There’s something magical about watching milk transform into cheese. One day it’s liquid, the next it’s something entirely different — aged, complex, alive with flavor.

Most people think of cheese as a simple dairy product, but the world of fermentation tells a different story. These processes have been shaping human civilization for thousands of years, creating foods that are stranger, more intricate, and far more fascinating than anyone realizes.

Ancient Cheese Predates Written Language

DepositPhotos

Cheese making started around 8000 BCE. No recipes. No instructions passed down through generations of literate cheesemakers.

Just trial, error, and accidents that turned out better than expected. Archaeological evidence shows people were making cheese before they figured out how to write about it.

The process was so valuable it survived purely through demonstration and memory.

Cheese Rinds Are Living Ecosystems

DepositPhotos

The surface of an aged cheese isn’t just decoration — it’s a thriving community of bacteria, yeasts, and molds working together (and sometimes competing with each other) in ways that scientists are still mapping out.

Each wheel becomes its own miniature world, shaped by everything from the humidity of the aging cave to the particular strain of Penicillium roqueforti that happened to land there first.

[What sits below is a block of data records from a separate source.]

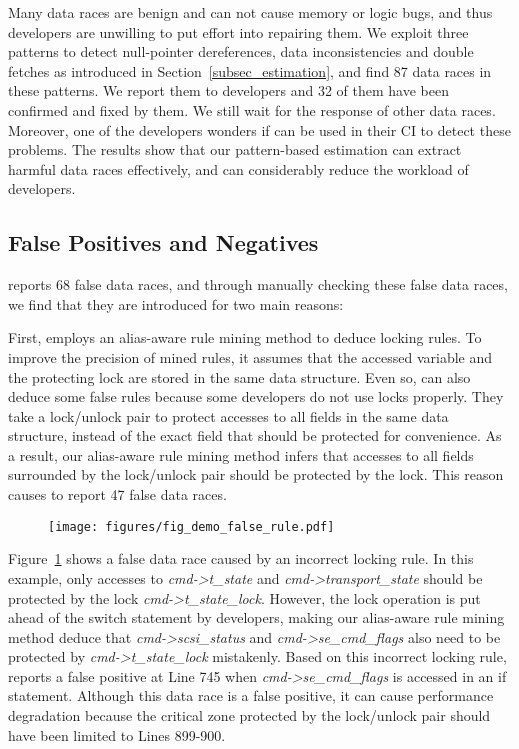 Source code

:  Many data races are benign and can not cause memory 
or logic bugs, and thus developers are unwilling to put effort into repairing 
them. We exploit three patterns to detect null-pointer dereferences, data 
inconsistencies and double fetches as introduced in 
Section~\ref{subsec_estimation}, and find 87 data races in these patterns. We 
report them to developers and 32 of them have been confirmed and fixed by them. 
We still wait for the response of other data races. Moreover, one of the 
developers wonders if \sys can be used in their CI to detect these problems. 
The results show that our pattern-based estimation can extract harmful data 
races effectively, and can considerably reduce the workload of developers.

\subsection{False Positives and Negatives}
\label{subsec_false_pos_neg}
 \sys reports 68 false data races, and through manually 
checking these false data races, we find that they are introduced for two main 
reasons:

First, \sys employs an alias-aware rule mining method to deduce locking rules. 
To improve the precision of mined rules, it assumes that the accessed variable 
and the protecting lock are stored in the same data structure. Even so, \sys 
can also deduce some false rules because some developers do not use locks 
properly. They take a lock/unlock pair to protect accesses to all fields in the 
same data structure, instead of the exact field that should be protected for 
convenience. As a result, our alias-aware rule mining method infers that 
accesses to all fields surrounded by the lock/unlock pair should be protected 
by the lock. This reason causes \sys to report 47 false data races.

\begin{figure}[htbp]
	\centering
	\texttt{[image: figures/fig\_demo\_false\_rule.pdf]}
	\label{fig_demo_false_rule}
\end{figure}

Figure~\ref{fig_demo_false_rule} shows a false data race caused by an incorrect 
locking rule. In this example, only accesses to {\em cmd->t\_state} and {\em 
cmd->transport\_state} should be protected by the lock {\em 
cmd->t\_state\_lock}. However, the lock operation is put ahead of the switch 
statement by developers, making our alias-aware rule mining method deduce that 
{\em cmd->scsi\_status} and {\em cmd->se\_cmd\_flags} also need to be protected 
by {\em cmd->t\_state\_lock} mistakenly. Based on this incorrect locking rule, 
\sys reports a false positive at Line 745 when {\em cmd->se\_cmd\_flags} is 
accessed in an if statement. Although this data race is a false positive, it 
can cause performance degradation because the critical zone protected by the 
lock/unlock pair should have been limited to Lines 899-900.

So when someone tells you to cut the rind off, they’re essentially asking you to discard the most biologically complex part of the entire wheel.

And yet, that complexity is exactly what creates the flavors that make aged cheeses worth the wait and the price.

But here’s where it gets interesting: the same mold species can behave completely differently depending on what other microorganisms are present, which means no two wheels age exactly the same way, even when they start with identical milk from the same batch.

Swiss Cheese Rounds Come From Hay Dust

DepositPhotos

Those iconic rounds in Swiss cheese aren’t random. They’re caused by a specific type of bacteria that produces carbon dioxide gas.

But the bacteria needs something to nucleate around — tiny particles that act as starting points for bubble formation.

Traditional Swiss cheesemakers used to get these particles naturally from hay dust in the milk. Modern sanitation methods removed the hay dust, and cheesemakers had to deliberately add it back to maintain the characteristic rounds.

Some Cheeses Require Specific Caves

DepositPhotos

Roquefort can only legally be aged in the natural caves of Roquefort-sur-Soulzon in southern France.

The caves maintain a constant temperature and humidity, but more importantly, they harbor the specific strain of Penicillium roqueforti that gives authentic Roquefort its character.

These aren’t just marketing gimmicks — the microclimates in these caves have developed over centuries, creating conditions that can’t be replicated elsewhere.

The cheese tastes different when aged anywhere else.

Fermentation Was Humanity’s First Biotechnology

DepositPhotos

Long before anyone understood what bacteria or yeast actually were, humans had figured out how to harness them.

Fermentation represents the first time our species learned to collaborate with other organisms to create something neither could make alone.

Think about it: every culture that developed agriculture also developed fermentation — not as a luxury, but as a necessity.

The techniques were so crucial that they became embedded in daily life, in religious ceremonies, in the fundamental rhythms of how communities fed themselves.

The strange part is how intuitive this biotechnology became, passed down through generations of people who had no scientific framework for understanding why it worked, only that it did.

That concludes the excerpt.